Taim, just 6 at the time of his induction as a “cub of the caliphate,” was too young, even for such a simple-minded mission. For him, camp was a mix of fun activities — sports, contests and target practice — with a heavy dollop of religious indoctrination. Many of his school friends trained alongside him, together with foreigners: teens and boys from faraway places such as Egypt, Pakistan and Uzbekistan.
“They said only special boys would get there: the best ones. And they would strengthen our belief,” he said. “They wanted to teach us more about religious rules, sports and how to become a mujahid,” or holy warrior.
Between lessons, he said, the instructors showed videos, hour after hour of violent images, all of them starring Daesh — a common Arabic acronym for the Islamic State — and all striking precisely the same theme.
“They would show how Daesh was fighting and beheading all those who were against the caliphate,” Taim said.
Back in Raqqa, the pressure to flee the caliphate grew stronger. The city’s new leaders began harassing Taim’s father, suspicious that he might have once fought for a rival militia group. The parents began to worry that Taim would be taken from them permanently.
The family gathered what money they had. One day, when Taim was home, they slipped out of Raqqa, paying bribes at checkpoints and border crossings and then joining the torrent of refugees heading from Turkey to Northern Europe. Eventually, they landed in a refugee camp, where they would begin to seek a new life for Taim far outside the reach of the Islamic State.
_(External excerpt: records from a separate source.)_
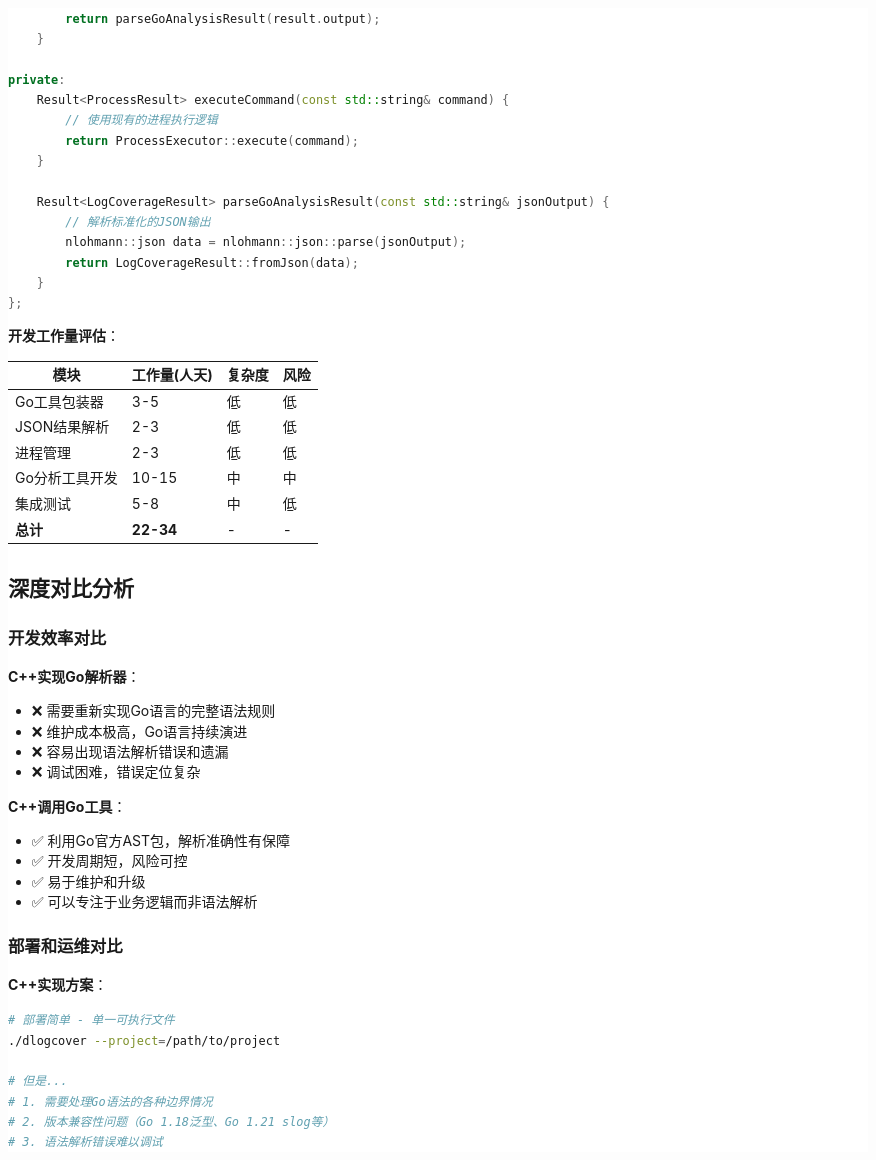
 ```cpp
        return parseGoAnalysisResult(result.output);
    }
    
private:
    Result<ProcessResult> executeCommand(const std::string& command) {
        // 使用现有的进程执行逻辑
        return ProcessExecutor::execute(command);
    }
    
    Result<LogCoverageResult> parseGoAnalysisResult(const std::string& jsonOutput) {
        // 解析标准化的JSON输出
        nlohmann::json data = nlohmann::json::parse(jsonOutput);
        return LogCoverageResult::fromJson(data);
    }
};
```

**开发工作量评估**：

| 模块 | 工作量(人天) | 复杂度 | 风险 |
|------|-------------|--------|------|
| Go工具包装器 | 3-5 | 低 | 低 |
| JSON结果解析 | 2-3 | 低 | 低 |
| 进程管理 | 2-3 | 低 | 低 |
| Go分析工具开发 | 10-15 | 中 | 中 |
| 集成测试 | 5-8 | 中 | 低 |
| **总计** | **22-34** | - | - |

## 深度对比分析

### 开发效率对比

**C++实现Go解析器**：
- ❌ 需要重新实现Go语言的完整语法规则
- ❌ 维护成本极高，Go语言持续演进
- ❌ 容易出现语法解析错误和遗漏
- ❌ 调试困难，错误定位复杂

**C++调用Go工具**：
- ✅ 利用Go官方AST包，解析准确性有保障
- ✅ 开发周期短，风险可控
- ✅ 易于维护和升级
- ✅ 可以专注于业务逻辑而非语法解析

### 部署和运维对比

**C++实现方案**：
```bash
# 部署简单 - 单一可执行文件
./dlogcover --project=/path/to/project

# 但是...
# 1. 需要处理Go语法的各种边界情况
# 2. 版本兼容性问题（Go 1.18泛型、Go 1.21 slog等）
# 3. 语法解析错误难以调试
```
In the caliphate, the boundaries of the self-declared Islamic State are contracting against the steady advance of a U.S.-led military coalition, which has overrun key cities and killed many of the group’s most prominent leaders. Yet, the youth camps still remain — a testament to their enormous value at a time when the terrorist group is fighting for its survival. An Islamic State operative, who agreed to be interviewed by The Post over the Internet, described the camps and their young graduates as vital to the organization’s future.
“They are our fighters and leaders of tomorrow, and they will be strong and not fearing to die,” said the operative, who would speak only on the condition of anonymity. “In the future you will not only fear our men. You must fear our children, too.”
The Syrian boy who escaped the caliphate’s fearsome embrace appears for now to be adjusting. Taim beams when he talks about his new school, and his quick grasp of the local language betrays both an intelligence and a yearning for acceptance in his family’s adopted homeland. He is a charmer, playfully asking a visiting journalist about her age after she asks about his.
“Don’t worry, I know women like to make themselves younger than they seem,” he said. Giggling, he elaborated on the source of his knowledge: “This one guy from Daesh said I should learn this lesson about women so I won’t get in trouble with my future wife.”
Yet, even in peaceful, prosperous Northern Europe, the Islamic State at times seems terrifyingly close. Taim’s mother described occasional fits of hysteria in which the boy screams uncontrollably. He chatters at length about his experiences in the training camp, only to abruptly shut down. “I don’t like to remember what happened there,” he said.
Taim’s mother said that she is seeking counseling for her son while trying to keep his mind occupied on school and sports. But there are times, she said, when Taim is overcome with dread, convinced that the Islamic State will never relinquish its hold on him.
During such spells, the mother said, the 8-year-old becomes quietly forlorn, as though resigning himself to a dreary fate that he cannot escape.
“I belong to the Daesh people now,” he said.